[[ DATA FOR THIS TASK open ]]

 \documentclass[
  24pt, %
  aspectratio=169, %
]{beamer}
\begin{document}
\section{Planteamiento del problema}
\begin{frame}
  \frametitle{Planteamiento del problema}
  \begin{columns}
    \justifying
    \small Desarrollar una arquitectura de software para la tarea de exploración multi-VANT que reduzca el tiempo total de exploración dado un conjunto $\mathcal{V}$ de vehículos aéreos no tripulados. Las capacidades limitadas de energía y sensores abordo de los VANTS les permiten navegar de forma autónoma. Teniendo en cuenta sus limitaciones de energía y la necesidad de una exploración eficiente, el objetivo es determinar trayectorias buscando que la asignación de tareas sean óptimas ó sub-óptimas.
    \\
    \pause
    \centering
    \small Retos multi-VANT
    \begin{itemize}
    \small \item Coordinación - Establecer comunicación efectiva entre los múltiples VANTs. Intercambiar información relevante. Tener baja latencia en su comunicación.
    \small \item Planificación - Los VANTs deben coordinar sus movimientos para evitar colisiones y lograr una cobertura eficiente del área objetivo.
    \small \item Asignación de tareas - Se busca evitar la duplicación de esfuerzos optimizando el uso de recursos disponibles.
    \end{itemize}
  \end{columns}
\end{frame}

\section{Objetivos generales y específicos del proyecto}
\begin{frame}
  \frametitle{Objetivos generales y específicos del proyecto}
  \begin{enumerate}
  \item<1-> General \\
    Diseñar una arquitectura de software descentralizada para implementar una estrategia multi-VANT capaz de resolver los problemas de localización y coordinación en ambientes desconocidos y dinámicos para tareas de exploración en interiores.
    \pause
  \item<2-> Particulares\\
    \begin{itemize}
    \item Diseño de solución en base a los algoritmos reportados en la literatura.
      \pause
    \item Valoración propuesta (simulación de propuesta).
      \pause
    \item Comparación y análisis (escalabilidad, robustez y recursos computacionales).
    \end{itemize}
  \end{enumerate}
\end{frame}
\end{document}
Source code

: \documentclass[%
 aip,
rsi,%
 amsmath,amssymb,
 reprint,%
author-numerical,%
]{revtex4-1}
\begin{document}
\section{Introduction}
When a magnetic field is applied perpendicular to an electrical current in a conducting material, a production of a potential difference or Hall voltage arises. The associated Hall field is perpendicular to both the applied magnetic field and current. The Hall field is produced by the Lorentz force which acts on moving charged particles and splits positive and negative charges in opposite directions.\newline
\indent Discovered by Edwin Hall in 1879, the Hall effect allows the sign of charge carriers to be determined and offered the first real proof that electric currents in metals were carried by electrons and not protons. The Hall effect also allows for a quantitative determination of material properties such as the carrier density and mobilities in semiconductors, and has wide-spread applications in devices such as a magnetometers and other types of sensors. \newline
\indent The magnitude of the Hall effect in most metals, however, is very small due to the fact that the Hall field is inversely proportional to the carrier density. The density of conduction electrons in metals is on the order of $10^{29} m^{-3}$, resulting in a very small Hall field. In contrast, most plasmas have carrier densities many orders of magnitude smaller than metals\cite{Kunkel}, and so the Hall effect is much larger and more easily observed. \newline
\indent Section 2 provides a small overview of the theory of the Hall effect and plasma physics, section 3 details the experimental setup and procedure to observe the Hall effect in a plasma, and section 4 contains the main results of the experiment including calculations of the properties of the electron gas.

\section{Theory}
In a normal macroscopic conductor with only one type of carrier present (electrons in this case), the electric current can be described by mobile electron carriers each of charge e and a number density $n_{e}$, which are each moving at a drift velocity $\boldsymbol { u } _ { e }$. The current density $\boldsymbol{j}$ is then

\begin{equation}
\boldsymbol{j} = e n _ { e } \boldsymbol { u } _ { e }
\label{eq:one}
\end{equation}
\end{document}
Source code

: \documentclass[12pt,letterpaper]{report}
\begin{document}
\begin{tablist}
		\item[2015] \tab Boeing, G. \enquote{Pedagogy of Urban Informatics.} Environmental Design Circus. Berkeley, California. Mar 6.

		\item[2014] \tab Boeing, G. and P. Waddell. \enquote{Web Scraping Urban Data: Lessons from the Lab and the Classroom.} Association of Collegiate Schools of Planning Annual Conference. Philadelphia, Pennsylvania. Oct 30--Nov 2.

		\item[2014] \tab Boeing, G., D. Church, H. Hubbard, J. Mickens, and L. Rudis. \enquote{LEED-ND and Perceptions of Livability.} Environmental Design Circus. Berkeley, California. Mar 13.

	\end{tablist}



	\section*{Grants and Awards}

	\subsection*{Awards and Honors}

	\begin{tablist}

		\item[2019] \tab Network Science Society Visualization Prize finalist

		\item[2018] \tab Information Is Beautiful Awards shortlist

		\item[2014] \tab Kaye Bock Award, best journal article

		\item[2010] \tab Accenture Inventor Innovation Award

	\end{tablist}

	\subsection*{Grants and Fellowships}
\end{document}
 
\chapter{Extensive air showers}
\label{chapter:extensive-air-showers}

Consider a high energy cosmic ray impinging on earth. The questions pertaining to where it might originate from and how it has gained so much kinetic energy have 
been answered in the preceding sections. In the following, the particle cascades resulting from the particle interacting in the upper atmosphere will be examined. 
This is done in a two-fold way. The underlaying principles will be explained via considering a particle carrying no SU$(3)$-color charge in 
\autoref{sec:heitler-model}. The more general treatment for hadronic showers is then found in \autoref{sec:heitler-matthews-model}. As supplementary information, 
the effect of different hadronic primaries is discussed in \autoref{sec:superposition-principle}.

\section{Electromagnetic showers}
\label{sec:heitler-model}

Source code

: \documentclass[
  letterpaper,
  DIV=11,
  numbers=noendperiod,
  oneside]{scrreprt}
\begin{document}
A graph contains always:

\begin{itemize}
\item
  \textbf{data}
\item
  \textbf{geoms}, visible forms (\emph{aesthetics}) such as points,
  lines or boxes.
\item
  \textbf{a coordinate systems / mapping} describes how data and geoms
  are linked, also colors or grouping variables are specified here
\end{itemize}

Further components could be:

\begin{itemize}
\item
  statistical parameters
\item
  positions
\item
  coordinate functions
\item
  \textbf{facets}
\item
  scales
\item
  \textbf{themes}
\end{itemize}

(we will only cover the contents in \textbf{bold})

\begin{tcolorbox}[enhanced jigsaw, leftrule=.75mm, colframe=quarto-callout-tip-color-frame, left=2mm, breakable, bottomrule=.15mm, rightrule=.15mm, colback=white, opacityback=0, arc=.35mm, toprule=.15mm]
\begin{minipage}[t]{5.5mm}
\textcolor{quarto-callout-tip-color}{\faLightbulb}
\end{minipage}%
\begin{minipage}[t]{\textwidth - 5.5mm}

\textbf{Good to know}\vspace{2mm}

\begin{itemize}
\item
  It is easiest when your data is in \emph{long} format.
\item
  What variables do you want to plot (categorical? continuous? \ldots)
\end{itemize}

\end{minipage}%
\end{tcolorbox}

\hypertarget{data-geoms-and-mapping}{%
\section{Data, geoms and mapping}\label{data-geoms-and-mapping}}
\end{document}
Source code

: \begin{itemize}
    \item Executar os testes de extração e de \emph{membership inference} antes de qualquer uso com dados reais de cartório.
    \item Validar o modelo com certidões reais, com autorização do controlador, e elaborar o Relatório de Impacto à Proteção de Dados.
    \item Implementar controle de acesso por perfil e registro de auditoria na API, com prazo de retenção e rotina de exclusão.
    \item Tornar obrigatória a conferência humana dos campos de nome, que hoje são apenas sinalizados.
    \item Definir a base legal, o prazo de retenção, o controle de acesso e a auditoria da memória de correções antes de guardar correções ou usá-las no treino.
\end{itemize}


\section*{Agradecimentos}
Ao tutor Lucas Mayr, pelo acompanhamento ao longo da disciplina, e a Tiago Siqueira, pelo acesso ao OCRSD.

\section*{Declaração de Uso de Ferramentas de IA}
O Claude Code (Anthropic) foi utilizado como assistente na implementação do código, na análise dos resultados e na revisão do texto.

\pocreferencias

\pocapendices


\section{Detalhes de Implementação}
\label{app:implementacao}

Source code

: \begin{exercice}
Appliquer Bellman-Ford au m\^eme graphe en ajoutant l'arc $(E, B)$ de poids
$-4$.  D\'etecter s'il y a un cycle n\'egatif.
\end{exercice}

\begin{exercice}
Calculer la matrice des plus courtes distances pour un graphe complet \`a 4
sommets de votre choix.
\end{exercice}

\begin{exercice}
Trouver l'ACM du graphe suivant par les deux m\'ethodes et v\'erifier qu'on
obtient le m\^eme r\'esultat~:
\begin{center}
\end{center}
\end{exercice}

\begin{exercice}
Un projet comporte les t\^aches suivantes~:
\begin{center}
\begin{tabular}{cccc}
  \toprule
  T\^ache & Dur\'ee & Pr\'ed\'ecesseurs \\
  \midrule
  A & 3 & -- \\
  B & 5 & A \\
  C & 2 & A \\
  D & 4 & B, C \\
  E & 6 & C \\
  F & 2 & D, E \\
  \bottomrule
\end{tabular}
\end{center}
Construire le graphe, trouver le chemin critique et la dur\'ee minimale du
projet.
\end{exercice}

[[ DATA FOR THIS TASK closed ]]

Which lines of the data above contain "also"? Copy each one.

### THE ANSWER
\indent Discovered by Edwin Hall in 1879, the Hall effect allows the sign of charge carriers to be determined and offered the first real proof that electric currents in metals were carried by electrons and not protons. The Hall effect also allows for a quantitative determination of material properties such as the carrier density and mobilities in semiconductors, and has wide-spread applications in devices such as a magnetometers and other types of sensors. \newline
  are linked, also colors or grouping variables are specified here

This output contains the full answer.